Storage is billed per pallet, per shelf-foot, or per bin per month — whichever fits the SKU. You see the breakdown on your monthly invoice with no bundled minimums hiding what you're actually paying for.
Most warehouse complaints start at receiving: containers that sit on the dock for days, miscounts that surface a month later, missing paperwork that strands inventory in 'pending' status. Our inbound process handles each of those failure modes deliberately. We confirm the PO, count to your specs, photograph any damaged inbound, and route product to its storage profile within 24 hours of receipt — measured, not aspirational.
If your manufacturer is overseas, we can receive ocean containers, less-than-container loads, or air freight directly. Domestic freight comes in via LTL or parcel. Either way the inbound process is the same.

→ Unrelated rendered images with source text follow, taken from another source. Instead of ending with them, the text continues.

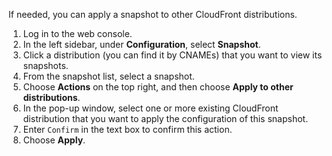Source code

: If needed, you can apply a snapshot to other CloudFront distributions.

1. Log in to the web console.
2. In the left sidebar, under **Configuration**, select **Snapshot**. 
3. Click a distribution (you can find it by CNAMEs) that you want to view its snapshots.
4. From the snapshot list, select a snapshot.
5. Choose **Actions** on the top right, and then choose **Apply to other distributions**.
6. In the pop-up window, select one or more existing CloudFront distribution that you want to apply the configuration of this snapshot. 
7. Enter `Confirm` in the text box to confirm this action. 
8. Choose **Apply**.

We run perpetual cycle counts — small samples daily rather than annual wall-to-wall — and surface variances in the dashboard for your team to investigate. Annual physicals are available if your auditor or insurance requires them, but the perpetual count usually catches issues before they become surprises at year-end.
Inventory accuracy is published as an account metric, not just measured internally. Most accounts run above 99.2%. When it slips, the dashboard flags which SKU and your team gets a write-up of the corrective action.
Most growing brands need 2-3x baseline storage for the 90 days leading into peak. We plan that capacity in advance with each account so we're not bidding for floor space the week before BFCM. Storage rates may shift seasonally on overflow, but that's stated up front in the agreement, not added quietly.